Recordó el señor Bolaños este martes que la LeCrim data de 1882, y que eso no es de recibo. "Ha llegado el momento de que nuestras normas procesales en el ámbito penal se adapten ya al siglo XXI y dejemos atrás una norma que es del siglo XIX", sentenció el ministro para la Innovación Jurídica.
Cabría replicar que también es del siglo XIX el socialismo, pero en este caso siguen empeñados en preservar la reliquia, aun con la robusta evidencia contraria a su viabilidad política, económica y hasta ontológica.

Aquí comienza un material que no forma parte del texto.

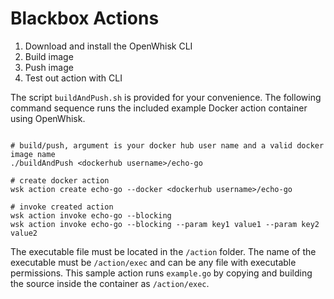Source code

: Blackbox Actions
================

1. Download and install the OpenWhisk CLI
2. Build image
3. Push image
4. Test out action with CLI

The script `buildAndPush.sh` is provided for your convenience. The following command sequence
runs the included example Docker action container using OpenWhisk.

```

# build/push, argument is your docker hub user name and a valid docker image name
./buildAndPush <dockerhub username>/echo-go

# create docker action
wsk action create echo-go --docker <dockerhub username>/echo-go

# invoke created action
wsk action invoke echo-go --blocking
wsk action invoke echo-go --blocking --param key1 value1 --param key2 value2
```

The executable file must be located in the `/action` folder.
The name of the executable must be `/action/exec` and can be any file with executable permissions.
This sample action runs `example.go` by copying and building the source inside the container
as `/action/exec`.
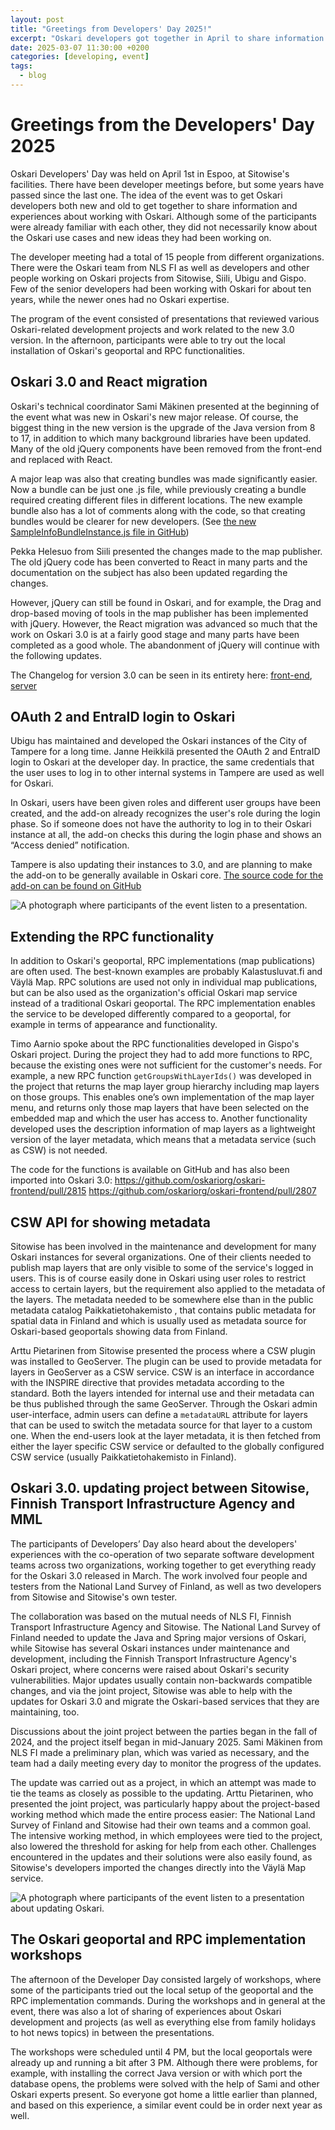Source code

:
 ```yaml
---
layout: post
title: "Greetings from Developers' Day 2025!"
excerpt: "Oskari developers got together in April to share information and experiences about working with Oskari."
date: 2025-03-07 11:30:00 +0200
categories: [developing, event]
tags:
  - blog
---
```



# Greetings from the Developers' Day 2025

Oskari Developers' Day was held on April 1st in Espoo, at Sitowise's facilities. There have been developer meetings before, but some years have passed since the last one. The idea of ​​the event was to get Oskari developers both new and old to get together to share information and experiences about working with Oskari. Although some of the participants were already familiar with each other, they did not necessarily know about the Oskari use cases and new ideas they had been working on.

The developer meeting had a total of 15 people from different organizations. There were the Oskari team from NLS FI as well as developers and other people working on Oskari projects from Sitowise, Siili, Ubigu and Gispo. Few of the senior developers had been working with Oskari for about ten years, while the newer ones had no Oskari expertise.

The program of the event consisted of presentations that reviewed various Oskari-related development projects and work related to the new 3.0 version. In the afternoon, participants were able to try out the local installation of Oskari's geoportal and RPC functionalities.

## Oskari 3.0 and React migration

Oskari's technical coordinator Sami Mäkinen presented at the beginning of the event what was new in Oskari's new major release. Of course, the biggest thing in the new version is the upgrade of the Java version from 8 to 17, in addition to which many background libraries have been updated. Many of the old jQuery components have been removed from the front-end and replaced with React.

A major leap was also that creating bundles was made significantly easier. Now a bundle can be just one .js file, while previously creating a bundle required creating different files in different locations. The new example bundle also has a lot of comments along with the code, so that creating bundles would be clearer for new developers. (See [the new SampleInfoBundleInstance.js file in GitHub](https://github.com/oskariorg/sample-application/blob/master/bundles/sample-info/SampleInfoBundleInstance.js))

Pekka Helesuo from Siili presented the changes made to the map publisher. The old jQuery code has been converted to React in many parts and the documentation on the subject has also been updated regarding the changes.

However, jQuery can still be found in Oskari, and for example, the Drag and drop-based moving of tools in the map publisher has been implemented with jQuery. However, the React migration was advanced so much that the work on Oskari 3.0 is at a fairly good stage and many parts have been completed as a good whole. The abandonment of jQuery will continue with the following updates.

The Changelog for version 3.0 can be seen in its entirety here: [front-end](https://github.com/oskariorg/oskari-frontend/blob/master/ReleaseNotes.md), [server](https://github.com/oskariorg/oskari-server/blob/master/ReleaseNotes.md)

## OAuth 2 and EntraID login to Oskari

Ubigu has maintained and developed the Oskari instances of the City of Tampere for a long time. Janne Heikkilä presented the OAuth 2 and EntraID login to Oskari at the developer day. In practice, the same credentials that the user uses to log in to other internal systems in Tampere are used as well for Oskari.

In Oskari, users have been given roles and different user groups have been created, and the add-on already recognizes the user's role during the login phase. So if someone does not have the authority to log in to their Oskari instance at all, the add-on checks this during the login phase and shows an “Access denied” notification.

Tampere is also updating their instances to 3.0, and are planning to make the add-on to be generally available in Oskari core. [The source code for the add-on can be found on GitHub](https://github.com/Tampere/tampere-oskari-server-extension)

![A photograph where participants of the event listen to a presentation.](/resources/2025/DevDay_1.jpeg)

## Extending the RPC functionality

In addition to Oskari's geoportal, RPC implementations (map publications) are often used. The best-known examples are probably Kalastusluvat.fi and Väylä Map. RPC solutions are used not only in individual map publications, but can be also used as the organization's official Oskari map service instead of a traditional Oskari geoportal. The RPC implementation enables the service to be developed differently compared to a geoportal, for example in terms of appearance and functionality.

Timo Aarnio spoke about the RPC functionalities developed in Gispo's Oskari project. During the project they had to add more functions to RPC, because the existing ones were not sufficient for the customer's needs. For example, a new RPC function `getGroupsWithLayerIds()` was developed in the project that returns the map layer group hierarchy including map layers on those groups. This enables one’s own implementation of the map layer menu, and returns only those map layers that have been selected on the embedded map and which the user has access to. Another functionality developed uses the description information of map layers as a lightweight version of the layer metadata, which means that a metadata service (such as CSW) is not needed.

The code for the functions is available on GitHub and has also been imported into Oskari 3.0:
https://github.com/oskariorg/oskari-frontend/pull/2815
https://github.com/oskariorg/oskari-frontend/pull/2807

## CSW API for showing metadata

Sitowise has been involved in the maintenance and development for many Oskari instances for several organizations. One of their clients needed to publish map layers that are only visible to some of the service's logged in users. This is of course easily done in Oskari using user roles to restrict access to certain layers, but the requirement also applied to the metadata of the layers. The metadata needed to be somewhere else than in the public metadata catalog Paikkatietohakemisto , that contains public metadata for spatial data in Finland and which is usually used as metadata source for Oskari-based geoportals showing data from Finland. 

Arttu Pietarinen from Sitowise presented the process where a CSW plugin was installed to GeoServer. The plugin can be used to provide metadata for layers in GeoServer as a CSW service. CSW is an interface in accordance with the INSPIRE directive that provides metadata according to the standard. Both the layers intended for internal use and their metadata can be thus published through the same GeoServer. Through the Oskari admin user-interface, admin users can define a `metadataURL` attribute for layers that can be used to switch the metadata source for that layer to a custom one. When the end-users look at the layer metadata, it is then fetched from either the layer specific CSW service or defaulted to the globally configured CSW service (usually Paikkatietohakemisto in Finland).

## Oskari 3.0. updating project between Sitowise, Finnish Transport Infrastructure Agency and MML

The participants of Developers’ Day also heard about the developers' experiences with the co-operation of two separate software development teams across two organizations, working together to get everything ready for the Oskari 3.0 released in March. The work involved four people and testers from the National Land Survey of Finland, as well as two developers from Sitowise and Sitowise's own tester.

The collaboration was based on the mutual needs of NLS FI, Finnish Transport Infrastructure Agency and Sitowise. The National Land Survey of Finland needed to update the Java and Spring major versions of Oskari, while Sitowise has several Oskari instances under maintenance and development, including the Finnish Transport Infrastructure Agency's Oskari project, where concerns were raised about Oskari's security vulnerabilities. Major updates usually contain non-backwards compatible changes, and via the joint project, Sitowise was able to help with the updates for Oskari 3.0 and migrate the Oskari-based services that they are maintaining, too.

Discussions about the joint project between the parties began in the fall of 2024, and the project itself began in mid-January 2025. Sami Mäkinen from NLS FI made a preliminary plan, which was varied as necessary, and the team had a daily meeting every day to monitor the progress of the updates.

The update was carried out as a project, in which an attempt was made to tie the teams as closely as possible to the updating. Arttu Pietarinen, who presented the joint project, was particularly happy about the project-based working method which made the entire process easier: The National Land Survey of Finland and Sitowise had their own teams and a common goal. The intensive working method, in which employees were tied to the project, also lowered the threshold for asking for help from each other. Challenges encountered in the updates and their solutions were also easily found, as Sitowise's developers imported the changes directly into the Väylä Map service.

![A photograph where participants of the event listen to a presentation about updating Oskari.](/resources/2025/DevDay_2.jpeg)

## The Oskari geoportal and RPC implementation workshops

The afternoon of the Developer Day consisted largely of workshops, where some of the participants tried out the local setup of the geoportal and the RPC implementation commands. During the workshops and in general at the event, there was also a lot of sharing of experiences about Oskari development and projects (as well as everything else from family holidays to hot news topics) in between the presentations.

The workshops were scheduled until 4 PM, but the local geoportals were already up and running a bit after 3 PM. Although there were problems, for example, with installing the correct Java version or with which port the database opens, the problems were solved with the help of Sami and other Oskari experts present. So everyone got home a little earlier than planned, and based on this experience, a similar event could be in order next year as well.
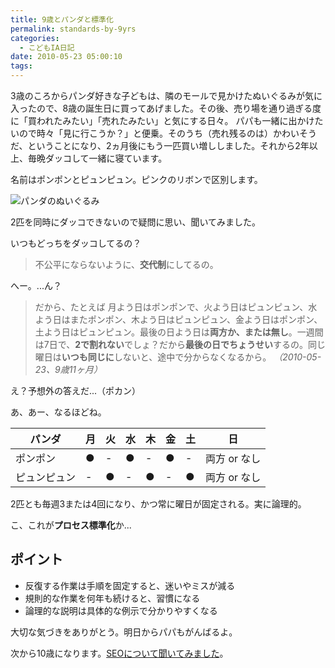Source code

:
 ```yaml
---
title: 9歳とパンダと標準化
permalink: standards-by-9yrs
categories:
  - こどもIA日記
date: 2010-05-23 05:00:10
tags:
---
```


3歳のころからパンダ好きな子どもは、隣のモールで見かけたぬいぐるみが気に入ったので、8歳の誕生日に買ってあげました。その後、売り場を通り過ぎる度に「買われたみたい」「売れたみたい」と気にする日々。
パパも一緒に出かけたいので時々「見に行こうか？」と便乗。そのうち（売れ残るのは）かわいそうだ、ということになり、2ヵ月後にもう一匹買い増ししました。それから2年以上、毎晩ダッコして一緒に寝ています。
<!-- more -->

名前はポンポンとピュンピュン。ピンクのリボンで区別します。

![パンダのぬいぐるみ](/images/ia-kid/200805-panda.png)

2匹を同時にダッコできないので疑問に思い、聞いてみました。

いつもどっちをダッコしてるの？

> 不公平にならないように、**交代制**にしてるの。

へー。...ん？

> だから、たとえば
> 月よう日はポンポンで、火よう日はピュンピュン、水よう日はまたポンポン、木よう日はピュンピュン、金よう日はポンポン、土よう日はピュンピュン。最後の日よう日は**両方か、または無し**。一週間は7日で、**2で割れない**でしょ？だから**最後の日でちょうせい**するの。同じ曜日は**いつも同じに**しないと、途中で分からなくなるから。
_（2010-05-23、9歳11ヶ月）_

え？予想外の答えだ...（ポカン）

あ、あー、なるほどね。

パンダ     | 月 | 火 | 水 | 木 | 金 | 土 | 日
----------| ---|----|---|----|---|---|---
ポンポン   | ● | - | ● | - | ● | - | 両方 or なし
ピュンピュン| - | ● | - | ● | - | ● | 両方 or なし

2匹とも毎週3または4回になり、かつ常に曜日が固定される。実に論理的。

こ、これが**プロセス標準化**か...

## ポイント

* 反復する作業は手順を固定すると、迷いやミスが減る
* 規則的な作業を何年も続けると、習慣になる
* 論理的な説明は具体的な例示で分かりやすくなる

大切な気づきをありがとう。明日からパパもがんばるよ。

次から10歳になります。[SEOについて聞いてみました](/news/seo-advice-from-10yrs-kid/)。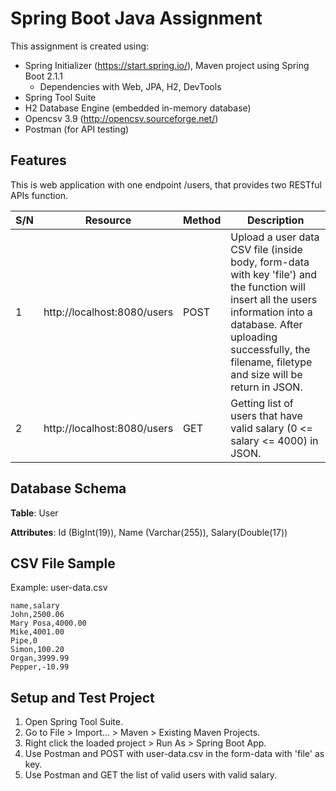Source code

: # Spring Boot Java Assignment


This assignment is created using:
* Spring Initializer (https://start.spring.io/), Maven project using Spring Boot 2.1.1 
  * Dependencies with Web, JPA, H2, DevTools 
* Spring Tool Suite
* H2 Database Engine (embedded in-memory database)
* Opencsv 3.9 (http://opencsv.sourceforge.net/)
* Postman (for API testing)

## Features
This is web application with one endpoint /users, that provides two RESTful APIs function. 

|S/N|Resource|Method|Description|
|---|---|---|---|
|1|http://localhost:8080/users|POST| Upload a user data CSV file (inside body, form-data with key 'file') and the function will insert all the users information into a database. After uploading successfully, the filename, filetype and size will be return in JSON. | 
|2|http://localhost:8080/users|GET| Getting list of users that have valid salary (0 <= salary <= 4000) in JSON.| 

## Database Schema
**Table**: User

**Attributes**: Id (BigInt(19)), Name (Varchar(255)), Salary(Double(17))

## CSV File Sample

Example: user-data.csv
```
name,salary
John,2500.06
Mary Posa,4000.00
Mike,4001.00
Pipe,0
Simon,100.20
Organ,3999.99
Pepper,-10.99
```

##  Setup and Test Project

1) Open Spring Tool Suite.
2) Go to File > Import... > Maven > Existing Maven Projects.
3) Right click the loaded project > Run As > Spring Boot App.
4) Use Postman and POST with user-data.csv in the form-data with 'file' as key.
5) Use Postman and GET the list of valid users with valid salary.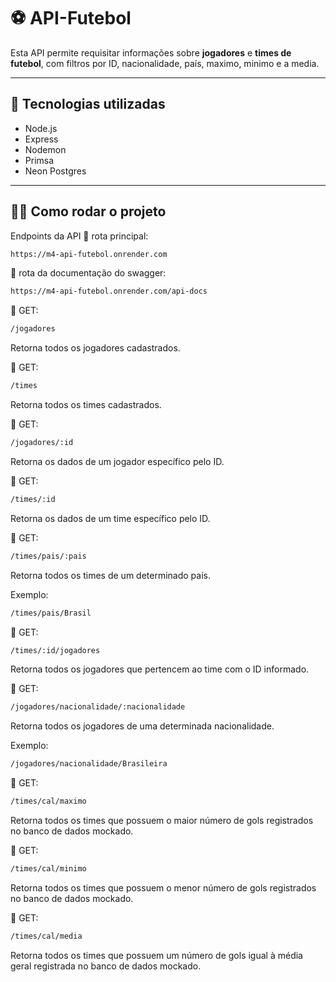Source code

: # ⚽ API-Futebol

Esta API permite requisitar informações sobre **jogadores** e **times de futebol**, com filtros por ID, nacionalidade, país, maximo, minimo e a media.

---

## 🚀 Tecnologias utilizadas
- Node.js
- Express
- Nodemon
-  Primsa
 - Neon Postgres
---

## 🧑‍💻 Como rodar o projeto


 Endpoints da API
 🔹 rota principal:
 ```bash
https://m4-api-futebol.onrender.com
```

 🔹 rota da documentação do swagger:
 ```bash
https://m4-api-futebol.onrender.com/api-docs
```
 🔹 GET:
```bash
/jogadores
```
Retorna todos os jogadores cadastrados.

🔹 GET:
```bash
/times
```
Retorna todos os times cadastrados.

🔹 GET:
```bash
/jogadores/:id
```
Retorna os dados de um jogador específico pelo ID.

🔹 GET:
```bash
/times/:id
```
Retorna os dados de um time específico pelo ID.

🔹 GET:
```bash
/times/pais/:pais
```
Retorna todos os times de um determinado país.

Exemplo: 
```bash
/times/pais/Brasil
```

🔹 GET:
```bash
/times/:id/jogadores
```
Retorna todos os jogadores que pertencem ao time com o ID informado.

🔹 GET:
```bash
/jogadores/nacionalidade/:nacionalidade
```
Retorna todos os jogadores de uma determinada nacionalidade.

Exemplo:
```bash
/jogadores/nacionalidade/Brasileira
```

🔹 GET:
```bash
/times/cal/maximo
```
Retorna todos os times que possuem o maior número de gols registrados no banco de dados mockado.

🔹 GET:
```bash
/times/cal/minimo
```
Retorna todos os times que possuem o menor número de gols registrados no banco de dados mockado.

🔹 GET:
```bash
/times/cal/media
```
Retorna todos os times que possuem um número de gols igual à média geral registrada no banco de dados mockado.
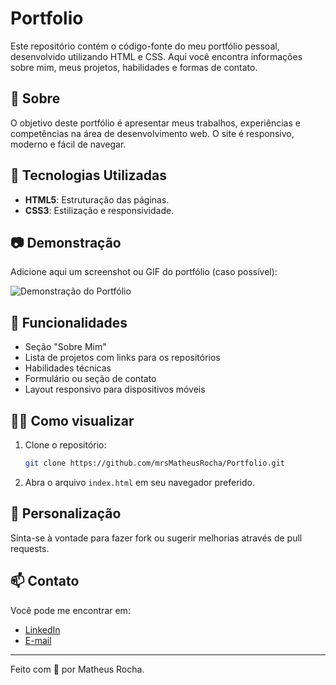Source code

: # Portfolio

Este repositório contém o código-fonte do meu portfólio pessoal, desenvolvido utilizando HTML e CSS. Aqui você encontra informações sobre mim, meus projetos, habilidades e formas de contato.

## 📄 Sobre

O objetivo deste portfólio é apresentar meus trabalhos, experiências e competências na área de desenvolvimento web. O site é responsivo, moderno e fácil de navegar.

## 🚀 Tecnologias Utilizadas

- **HTML5**: Estruturação das páginas.
- **CSS3**: Estilização e responsividade.

## 📷 Demonstração

Adicione aqui um screenshot ou GIF do portfólio (caso possível):

![Demonstração do Portfólio](caminho/para/imagem.png)

## 🧩 Funcionalidades

- Seção "Sobre Mim"
- Lista de projetos com links para os repositórios
- Habilidades técnicas
- Formulário ou seção de contato
- Layout responsivo para dispositivos móveis

## 👨‍💻 Como visualizar

1. Clone o repositório:
   ```bash
   git clone https://github.com/mrsMatheusRocha/Portfolio.git
   ```
2. Abra o arquivo `index.html` em seu navegador preferido.

## 📝 Personalização

Sinta-se à vontade para fazer fork ou sugerir melhorias através de pull requests.

## 📫 Contato

Você pode me encontrar em:
- [LinkedIn](https://www.linkedin.com/in/seu-usuario)
- [E-mail](mailto:seu-email@exemplo.com)

---

Feito com 💙 por Matheus Rocha.
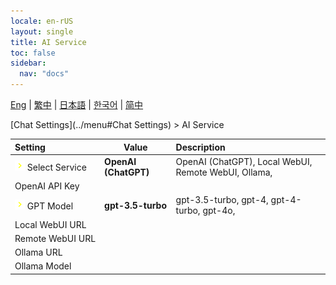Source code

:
 ```yaml
---
locale: en-rUS
layout: single
title: AI Service
toc: false
sidebar:
  nav: "docs"
---
```

[Eng](/dancexr/menu/2025.4/chat/ai_service) | [繁中](/tw/dancexr/menu/2025.4/chat/ai_service) | [日本語](/jp/dancexr/menu/2025.4/chat/ai_service) | [한국어](/kr/dancexr/menu/2025.4/chat/ai_service) | [简中](/zh/dancexr/menu/2025.4/chat/ai_service)

[Chat Settings](../menu#Chat Settings) > AI Service



| Setting | Value | Description |
| :--- | --- | :--- |
|<nobr>![chevron icon](/images/icon/ic_chevron.png) Select Service</nobr>| **OpenAI (ChatGPT)** | OpenAI (ChatGPT), Local WebUI, Remote WebUI, Ollama,  |
|<nobr> OpenAI API Key</nobr>|| 
|<nobr>![chevron icon](/images/icon/ic_chevron.png) GPT Model</nobr>| **gpt-3.5-turbo** | gpt-3.5-turbo, gpt-4, gpt-4-turbo, gpt-4o,  |
|<nobr> Local WebUI URL</nobr>|| 
|<nobr> Remote WebUI URL</nobr>|| 
|<nobr> Ollama URL</nobr>|| 
|<nobr> Ollama Model</nobr>|| 
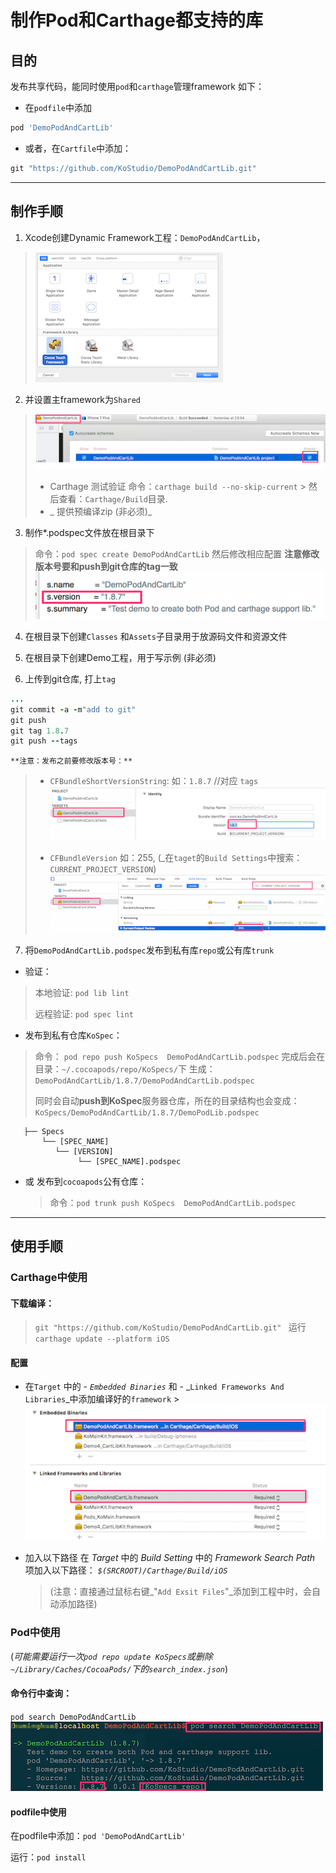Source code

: # 制作Pod和Carthage都支持的库

## 目的
 发布共享代码，能同时使用`pod`和`carthage`管理framework
 如下：
 
 + 在`podfile`中添加
 ```ruby
 pod 'DemoPodAndCartLib' 
 ```

 + 或者，在`Cartfile`中添加：
  ```ruby
  git "https://github.com/KoStudio/DemoPodAndCartLib.git"
  ```

---
## 制作手顺
1. Xcode创建Dynamic Framework工程：`DemoPodAndCartLib`，
 > ![Alt text](./xcode_create_framework.png)

2. 并设置主framework为`Shared`
 >![Alt text](./xcode_carthage_shared.png)
 >
 > + Carthage 测试验证
	 命令：`carthage build --no-skip-current`
		> 然后查看：`Carthage/Build`目录.		
 > + _ 提供预编译zip (非必须)_

3. 制作*.podspec文件放在根目录下
  > 命令：`pod spec create DemoPodAndCartLib`
  > 然后修改相应配置
  > **注意修改版本号要和push到git仓库的tag一致**
  > ![Alt text](./xcode_pod_version.png)
  
4. 在根目录下创建`Classes` 和`Assets`子目录用于放源码文件和资源文件

5.  在根目录下创建Demo工程，用于写示例 (非必须)

6. 上传到git仓库, 打上`tag`
  ```ruby
  ...
  git commit -a -m"add to git"
  git push
  git tag 1.8.7
  git push --tags
  ```
  
    **注意：发布之前要修改版本号：** 
   > +  `CFBundleShortVersionString`: 如：`1.8.7` //对应 `tags`
   > ![Alt text](./xcode_shortversion.png)
   > 
   > +  `CFBundleVersion` 如：255, (_在`taget`的`Build Settings`中搜索：`CURRENT_PROJECT_VERSION`)
   > ![Alt text](./xcode_buildversion.png)


7. 将`DemoPodAndCartLib.podspec`发布到私有库`repo`或公有库`trunk`
  + 验证： 
  > 本地验证:  `pod lib lint` 
  >
  > 远程验证:  `pod spec lint`
  
  + 发布到私有仓库`KoSpec`：
  > 命令： `pod repo push KoSpecs  DemoPodAndCartLib.podspec`
  > 完成后会在目录：`~/.cocoapods/repo/KoSpecs/`下 
  > 生成：`DemoPodAndCartLib/1.8.7/DemoPodAndCartLib.podspec` 
  > 
  > 同时会自动**push到KoSpec**服务器仓库，所在的目录结构也会变成：`KoSpecs/DemoPodAndCartLib/1.8.7/DemoPodLib.podspec`

```
   ├── Specs
       └── [SPEC_NAME]
          └── [VERSION]
 	           └── [SPEC_NAME].podspec
```
	
+  或 发布到`cocoapods`公有仓库：
   >命令：`pod trunk push KoSpecs  DemoPodAndCartLib.podspec`
	  
  ----
  
## 使用手顺

### Carthage中使用

####  下载编译：
 > `git "https://github.com/KoStudio/DemoPodAndCartLib.git" `
 >  运行  `carthage update --platform iOS`

#### 配置
+  在`Target` 中的 
   	   -  _`Embedded Binaries`_ 和
       -  _`Linked Frameworks And Libraries`_中添加编译好的`framework`
		>  ![Alt text](./xcode_carthage_import.png)

 +  加入以下路径
		在 _Target_ 中的 _Build Setting_ 中的 _Framework Search Path_ 项加入以下路径：
      _`$(SRCROOT)/Carthage/Build/iOS`_
      >(注意：直接通过鼠标右键_"`Add Exsit Files`"_添加到工程中时，会自动添加路径)

  
### Pod中使用
 (_可能需要运行一次`pod repo update KoSpecs`或删除`~/Library/Caches/CocoaPods/`下的`search_index.json`_)

#### 命令行中查询：
  `pod search DemoPodAndCartLib`
 ![Alt text](./xcode_pod_search.png)

#### podfile中使用
  在podfile中添加：`pod 'DemoPodAndCartLib' `
 
   运行：`pod install`
  
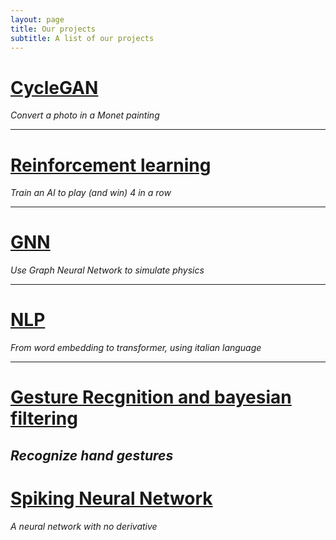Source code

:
 ```yaml
---
layout: page
title: Our projects
subtitle: A list of our projects
---
```


# [CycleGAN](cycleGAN)
*Convert a photo in a Monet painting*

---

# [Reinforcement learning](4inarow)
*Train an AI to play (and win) 4 in a row*

---

# [GNN](GNN)
*Use Graph Neural Network to simulate physics*

---

# [NLP](NLP)
*From word embedding to transformer, using italian language*

---

# [Gesture Recgnition and bayesian filtering](pose_estimation)
*Recognize hand gestures*
---

# [Spiking Neural Network](snn)
*A neural network with no derivative*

Se da la ironía de que quienes entienden el orden político como un teléfono inteligente necesitado de sucesivas actualizaciones en su sistema operativo, para mantener engrasada la maquinaria de la perpetua mudanza, son los mismos obsesionados en resucitar una mitología tan caduca y hortera como la de la funesta II República.
No en vano esta izquierda fáustica que hoy desgobierna se asienta sobre el hallazgo de la memoria democrática, artefacto que permite aunar la cancelación del pasado engorroso con la selección de sus mejores momentos adaptados para el público contemporáneo.
Sobre el olvido se cimentó la España democrática y sobre la memoria el nuevo régimen en ciernes (hacia la república española federal-plurinacional), proceso siempre pilotado por el PSOE. El PSOE hizo la España del 78 y el PSOE la deshará.
El PSOE es el partido de la Transición por excelencia. El partido "de la ley a la ley", así Bolaños. Ya lo aclaró el nuevo ideólogo de Sánchez, Manuel Escudero: el felipismo posmoderno es "transición ecológica", "transición digital", "transición demográfica".
Pero a todo este flatus vocis que fetichiza el movimiento perpetuo cabría interrogarle: transición, ¿hacia dónde?
La ideología progresista no se asienta tanto en fines definidos como en valores, principios abstractos. Bebe de un modo de pensamiento utópico inspirado por la máxima de la revolución permanente (trocada ahora en reformismo incesante).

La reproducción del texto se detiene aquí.